■ WHAT YOU ARE ASKED TO DO ■
If a line in the records below includes the word "Philly", count it, then give the total and nothing else.

EXCERPTED DATA: Begin

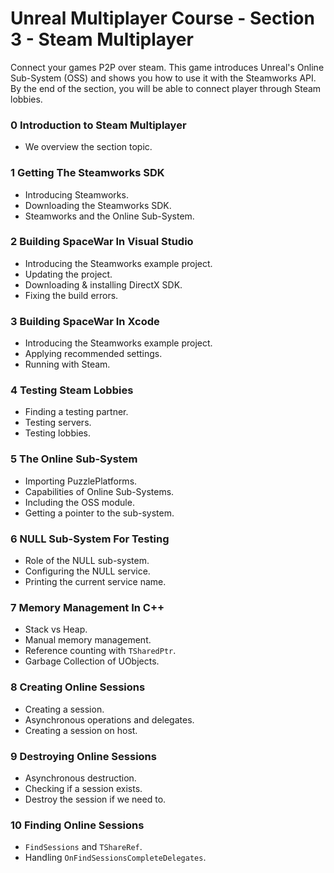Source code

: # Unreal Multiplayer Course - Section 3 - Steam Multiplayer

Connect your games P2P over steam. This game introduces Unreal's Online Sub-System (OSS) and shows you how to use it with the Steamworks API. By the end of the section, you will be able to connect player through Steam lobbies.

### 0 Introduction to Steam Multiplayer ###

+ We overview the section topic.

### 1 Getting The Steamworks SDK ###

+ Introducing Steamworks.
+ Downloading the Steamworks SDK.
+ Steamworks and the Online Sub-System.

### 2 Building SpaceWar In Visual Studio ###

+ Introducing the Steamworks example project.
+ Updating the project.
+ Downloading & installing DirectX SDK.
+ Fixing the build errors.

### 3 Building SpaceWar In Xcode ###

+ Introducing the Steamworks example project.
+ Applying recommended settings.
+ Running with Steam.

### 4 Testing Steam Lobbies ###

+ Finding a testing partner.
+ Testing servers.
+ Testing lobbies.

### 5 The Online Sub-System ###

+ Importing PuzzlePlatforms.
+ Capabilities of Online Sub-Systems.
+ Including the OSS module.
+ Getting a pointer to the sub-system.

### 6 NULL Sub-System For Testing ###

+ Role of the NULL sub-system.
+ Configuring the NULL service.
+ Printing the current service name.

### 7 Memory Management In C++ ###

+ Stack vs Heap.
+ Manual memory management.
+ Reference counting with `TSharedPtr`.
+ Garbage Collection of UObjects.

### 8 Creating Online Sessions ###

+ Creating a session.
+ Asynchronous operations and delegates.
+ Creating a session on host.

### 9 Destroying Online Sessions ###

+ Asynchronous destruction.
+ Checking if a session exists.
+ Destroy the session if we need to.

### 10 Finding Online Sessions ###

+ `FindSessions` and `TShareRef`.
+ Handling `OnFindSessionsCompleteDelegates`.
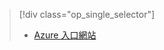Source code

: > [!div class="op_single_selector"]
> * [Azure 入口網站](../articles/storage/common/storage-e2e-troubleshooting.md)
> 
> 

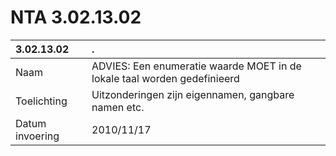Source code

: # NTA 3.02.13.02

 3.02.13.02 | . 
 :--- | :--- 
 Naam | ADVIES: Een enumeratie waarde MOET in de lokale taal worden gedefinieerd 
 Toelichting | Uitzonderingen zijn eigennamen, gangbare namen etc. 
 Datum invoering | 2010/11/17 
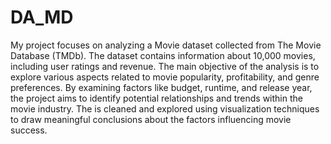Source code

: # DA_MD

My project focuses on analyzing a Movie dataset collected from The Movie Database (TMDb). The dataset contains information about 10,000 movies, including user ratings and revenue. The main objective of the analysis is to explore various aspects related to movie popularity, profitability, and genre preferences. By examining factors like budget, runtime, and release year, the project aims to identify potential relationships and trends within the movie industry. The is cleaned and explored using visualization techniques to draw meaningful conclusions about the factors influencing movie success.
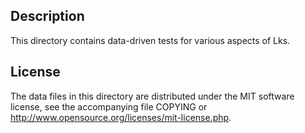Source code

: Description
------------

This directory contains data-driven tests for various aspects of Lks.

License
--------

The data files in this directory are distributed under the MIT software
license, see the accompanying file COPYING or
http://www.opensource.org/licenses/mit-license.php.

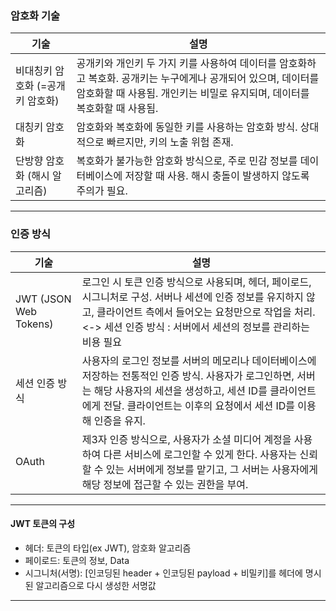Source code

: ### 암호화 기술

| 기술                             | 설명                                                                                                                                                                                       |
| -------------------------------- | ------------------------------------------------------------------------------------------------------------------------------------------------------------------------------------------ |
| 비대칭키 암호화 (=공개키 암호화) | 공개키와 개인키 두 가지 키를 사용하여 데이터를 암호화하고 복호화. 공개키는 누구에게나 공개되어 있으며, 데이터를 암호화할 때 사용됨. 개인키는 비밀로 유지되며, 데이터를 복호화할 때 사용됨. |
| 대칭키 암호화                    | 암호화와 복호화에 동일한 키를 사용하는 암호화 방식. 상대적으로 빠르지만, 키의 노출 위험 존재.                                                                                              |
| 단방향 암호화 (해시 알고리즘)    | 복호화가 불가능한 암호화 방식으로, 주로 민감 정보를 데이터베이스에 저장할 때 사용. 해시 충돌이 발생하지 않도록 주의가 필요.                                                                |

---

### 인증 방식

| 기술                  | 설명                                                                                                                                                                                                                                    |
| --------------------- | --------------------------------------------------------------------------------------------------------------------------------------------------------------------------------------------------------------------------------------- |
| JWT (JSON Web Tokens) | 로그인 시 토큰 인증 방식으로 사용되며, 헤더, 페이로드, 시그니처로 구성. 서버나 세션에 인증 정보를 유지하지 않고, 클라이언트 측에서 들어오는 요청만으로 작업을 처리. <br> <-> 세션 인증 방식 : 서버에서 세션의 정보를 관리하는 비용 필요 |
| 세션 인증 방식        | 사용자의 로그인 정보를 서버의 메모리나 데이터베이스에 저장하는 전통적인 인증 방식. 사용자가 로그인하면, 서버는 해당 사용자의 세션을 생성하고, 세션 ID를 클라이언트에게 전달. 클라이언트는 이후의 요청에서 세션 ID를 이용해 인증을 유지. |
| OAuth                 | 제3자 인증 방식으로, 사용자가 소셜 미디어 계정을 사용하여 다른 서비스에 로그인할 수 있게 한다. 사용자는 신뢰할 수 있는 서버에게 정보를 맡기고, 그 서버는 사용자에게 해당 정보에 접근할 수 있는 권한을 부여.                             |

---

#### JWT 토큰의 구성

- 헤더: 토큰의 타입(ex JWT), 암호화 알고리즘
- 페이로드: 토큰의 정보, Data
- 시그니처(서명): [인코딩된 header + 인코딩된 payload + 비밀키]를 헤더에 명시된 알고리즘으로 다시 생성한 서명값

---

EXCERPTED DATA: End
EXCERPTED DATA: Begin

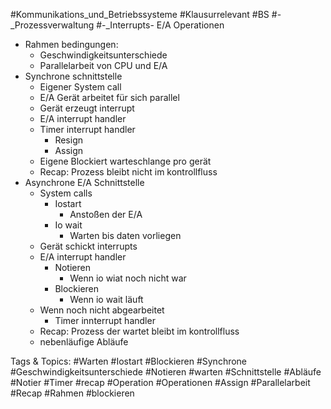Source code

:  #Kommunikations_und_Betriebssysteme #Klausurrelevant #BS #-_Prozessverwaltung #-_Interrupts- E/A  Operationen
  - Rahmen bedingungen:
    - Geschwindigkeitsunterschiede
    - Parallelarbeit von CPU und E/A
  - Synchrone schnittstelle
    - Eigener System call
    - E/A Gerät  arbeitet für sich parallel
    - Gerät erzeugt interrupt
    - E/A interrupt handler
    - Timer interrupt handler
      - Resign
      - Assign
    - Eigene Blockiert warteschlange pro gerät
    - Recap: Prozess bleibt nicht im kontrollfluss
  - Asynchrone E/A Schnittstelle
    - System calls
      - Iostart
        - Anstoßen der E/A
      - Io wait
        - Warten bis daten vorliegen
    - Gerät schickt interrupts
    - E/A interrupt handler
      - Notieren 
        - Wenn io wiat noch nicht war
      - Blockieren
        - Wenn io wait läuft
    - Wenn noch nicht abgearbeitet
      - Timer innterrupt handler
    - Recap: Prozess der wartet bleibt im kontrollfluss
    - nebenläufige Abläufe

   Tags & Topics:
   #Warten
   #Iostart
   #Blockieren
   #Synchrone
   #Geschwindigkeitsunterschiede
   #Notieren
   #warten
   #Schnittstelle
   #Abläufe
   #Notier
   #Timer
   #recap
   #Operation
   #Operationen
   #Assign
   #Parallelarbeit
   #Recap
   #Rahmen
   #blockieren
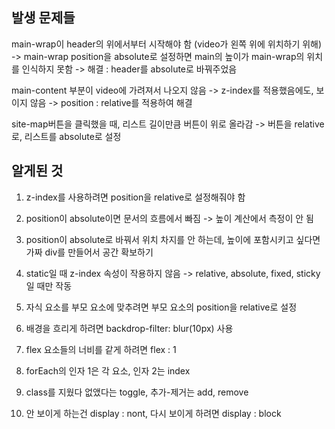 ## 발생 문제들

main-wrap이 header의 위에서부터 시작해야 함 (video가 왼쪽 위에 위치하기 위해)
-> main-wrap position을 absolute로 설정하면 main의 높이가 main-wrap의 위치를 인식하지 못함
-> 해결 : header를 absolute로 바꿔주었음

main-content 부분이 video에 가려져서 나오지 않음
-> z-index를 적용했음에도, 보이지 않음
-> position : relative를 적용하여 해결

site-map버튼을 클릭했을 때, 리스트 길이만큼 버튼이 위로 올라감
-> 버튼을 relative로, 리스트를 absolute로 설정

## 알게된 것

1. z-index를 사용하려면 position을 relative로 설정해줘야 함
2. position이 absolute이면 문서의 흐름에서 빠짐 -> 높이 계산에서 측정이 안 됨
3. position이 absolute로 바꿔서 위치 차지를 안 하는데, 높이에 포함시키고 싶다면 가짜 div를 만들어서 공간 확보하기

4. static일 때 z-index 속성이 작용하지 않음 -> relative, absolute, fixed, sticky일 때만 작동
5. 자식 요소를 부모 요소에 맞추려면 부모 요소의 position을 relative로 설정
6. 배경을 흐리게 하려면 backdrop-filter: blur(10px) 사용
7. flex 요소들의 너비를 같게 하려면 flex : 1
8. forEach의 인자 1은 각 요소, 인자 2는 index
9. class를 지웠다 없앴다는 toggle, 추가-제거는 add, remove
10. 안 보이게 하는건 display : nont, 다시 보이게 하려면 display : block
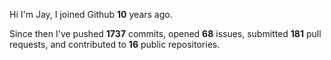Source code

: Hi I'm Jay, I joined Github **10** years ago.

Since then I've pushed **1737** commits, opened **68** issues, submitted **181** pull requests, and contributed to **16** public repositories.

EXCERPTED DATA: End
EXCERPTED DATA: Begin

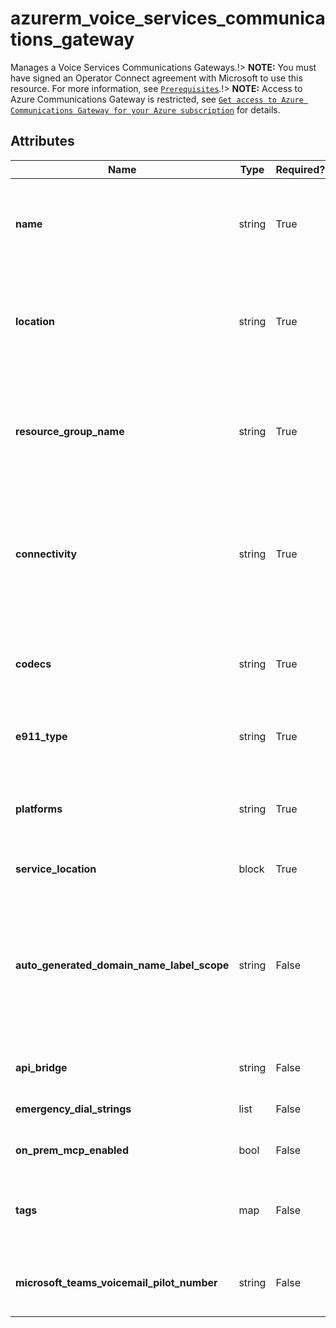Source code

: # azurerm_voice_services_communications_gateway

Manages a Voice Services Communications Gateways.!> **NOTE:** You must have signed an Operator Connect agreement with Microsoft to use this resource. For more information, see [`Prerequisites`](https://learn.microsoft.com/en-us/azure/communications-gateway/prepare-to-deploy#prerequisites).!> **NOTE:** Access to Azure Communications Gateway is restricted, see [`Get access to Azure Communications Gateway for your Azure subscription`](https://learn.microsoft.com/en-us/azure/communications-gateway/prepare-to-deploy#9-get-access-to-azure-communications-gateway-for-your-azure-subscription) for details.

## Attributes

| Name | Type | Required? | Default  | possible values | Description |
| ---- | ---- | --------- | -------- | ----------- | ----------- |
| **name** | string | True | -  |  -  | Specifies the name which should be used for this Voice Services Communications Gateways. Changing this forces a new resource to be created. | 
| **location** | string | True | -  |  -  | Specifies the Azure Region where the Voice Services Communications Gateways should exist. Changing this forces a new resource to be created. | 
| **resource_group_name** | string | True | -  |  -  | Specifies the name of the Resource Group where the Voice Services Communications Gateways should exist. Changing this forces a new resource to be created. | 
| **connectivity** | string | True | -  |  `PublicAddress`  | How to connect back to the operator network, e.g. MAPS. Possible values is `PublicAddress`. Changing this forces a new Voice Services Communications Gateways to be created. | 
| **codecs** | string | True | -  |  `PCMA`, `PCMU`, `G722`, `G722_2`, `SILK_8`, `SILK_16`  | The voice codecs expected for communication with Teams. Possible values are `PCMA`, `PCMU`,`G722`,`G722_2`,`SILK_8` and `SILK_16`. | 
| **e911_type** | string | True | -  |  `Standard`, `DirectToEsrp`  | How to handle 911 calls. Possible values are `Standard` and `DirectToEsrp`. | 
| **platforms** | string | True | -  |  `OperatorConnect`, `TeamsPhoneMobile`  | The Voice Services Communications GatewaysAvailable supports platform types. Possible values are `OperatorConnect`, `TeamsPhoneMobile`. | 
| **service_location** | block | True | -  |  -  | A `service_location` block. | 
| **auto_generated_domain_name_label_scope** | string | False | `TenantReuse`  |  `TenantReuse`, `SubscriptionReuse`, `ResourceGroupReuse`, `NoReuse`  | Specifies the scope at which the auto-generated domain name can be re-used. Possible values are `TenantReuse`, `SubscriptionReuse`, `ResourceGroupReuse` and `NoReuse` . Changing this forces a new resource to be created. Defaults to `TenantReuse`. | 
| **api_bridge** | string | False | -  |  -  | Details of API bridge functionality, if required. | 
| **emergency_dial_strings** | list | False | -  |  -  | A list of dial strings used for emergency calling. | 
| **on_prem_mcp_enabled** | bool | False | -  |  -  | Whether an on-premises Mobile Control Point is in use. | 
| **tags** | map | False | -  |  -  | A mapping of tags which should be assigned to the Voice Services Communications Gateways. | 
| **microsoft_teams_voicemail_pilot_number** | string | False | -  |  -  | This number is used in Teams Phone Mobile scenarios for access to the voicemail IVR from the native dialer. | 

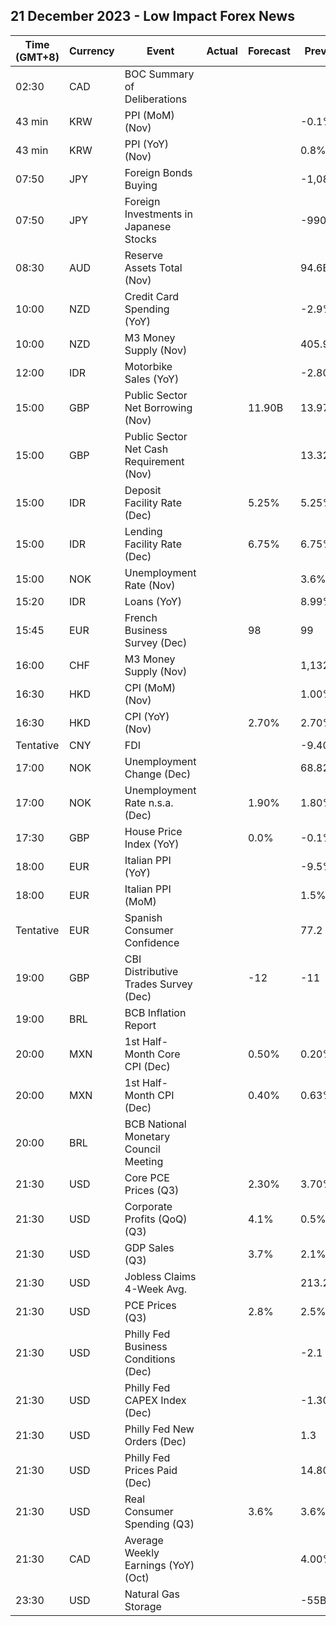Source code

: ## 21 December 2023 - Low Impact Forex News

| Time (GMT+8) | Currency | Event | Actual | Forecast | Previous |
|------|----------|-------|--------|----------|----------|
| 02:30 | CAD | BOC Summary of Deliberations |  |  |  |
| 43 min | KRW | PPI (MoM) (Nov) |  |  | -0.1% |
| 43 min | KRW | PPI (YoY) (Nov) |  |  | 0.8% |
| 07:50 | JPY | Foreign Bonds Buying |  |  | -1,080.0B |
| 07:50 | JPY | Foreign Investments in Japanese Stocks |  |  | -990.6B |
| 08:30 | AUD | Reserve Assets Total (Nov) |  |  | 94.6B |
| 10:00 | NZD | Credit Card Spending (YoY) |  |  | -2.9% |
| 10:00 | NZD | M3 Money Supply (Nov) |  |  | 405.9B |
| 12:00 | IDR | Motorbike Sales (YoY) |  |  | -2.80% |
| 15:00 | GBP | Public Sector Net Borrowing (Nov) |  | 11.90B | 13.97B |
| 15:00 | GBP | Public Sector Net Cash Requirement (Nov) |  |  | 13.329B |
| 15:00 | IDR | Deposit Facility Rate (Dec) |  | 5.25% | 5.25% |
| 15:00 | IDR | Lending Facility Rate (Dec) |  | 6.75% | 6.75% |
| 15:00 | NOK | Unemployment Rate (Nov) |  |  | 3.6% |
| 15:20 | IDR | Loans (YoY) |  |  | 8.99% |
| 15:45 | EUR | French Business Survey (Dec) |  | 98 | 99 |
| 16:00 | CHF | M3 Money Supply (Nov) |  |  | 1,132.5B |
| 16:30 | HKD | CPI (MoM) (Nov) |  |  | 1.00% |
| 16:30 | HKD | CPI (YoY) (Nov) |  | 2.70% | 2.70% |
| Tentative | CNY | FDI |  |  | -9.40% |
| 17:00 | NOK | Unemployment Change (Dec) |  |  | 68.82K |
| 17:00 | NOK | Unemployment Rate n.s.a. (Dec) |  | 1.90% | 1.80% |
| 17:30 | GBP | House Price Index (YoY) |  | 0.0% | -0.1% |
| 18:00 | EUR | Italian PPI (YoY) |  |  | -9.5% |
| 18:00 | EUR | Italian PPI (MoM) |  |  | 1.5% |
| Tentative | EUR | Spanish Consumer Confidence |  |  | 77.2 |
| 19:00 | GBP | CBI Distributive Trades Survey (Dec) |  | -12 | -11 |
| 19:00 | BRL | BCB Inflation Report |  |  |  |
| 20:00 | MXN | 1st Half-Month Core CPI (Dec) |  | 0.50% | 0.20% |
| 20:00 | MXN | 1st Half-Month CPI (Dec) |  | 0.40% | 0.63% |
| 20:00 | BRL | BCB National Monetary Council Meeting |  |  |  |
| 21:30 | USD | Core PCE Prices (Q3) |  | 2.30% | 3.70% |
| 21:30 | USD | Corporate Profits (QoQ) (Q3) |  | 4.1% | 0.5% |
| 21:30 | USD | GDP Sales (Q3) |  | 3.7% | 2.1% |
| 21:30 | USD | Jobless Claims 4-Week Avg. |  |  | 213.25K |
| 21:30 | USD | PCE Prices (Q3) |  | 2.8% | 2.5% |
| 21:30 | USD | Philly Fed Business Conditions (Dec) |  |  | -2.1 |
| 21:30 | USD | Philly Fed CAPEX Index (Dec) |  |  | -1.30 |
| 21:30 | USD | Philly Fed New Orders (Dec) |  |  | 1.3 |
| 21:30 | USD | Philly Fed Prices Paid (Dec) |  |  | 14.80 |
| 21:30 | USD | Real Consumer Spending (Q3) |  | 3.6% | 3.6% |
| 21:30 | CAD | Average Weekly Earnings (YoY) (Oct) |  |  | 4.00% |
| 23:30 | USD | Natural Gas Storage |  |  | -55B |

EXCERPTED DATA: End

■ WRITTEN RESPONSE ■
4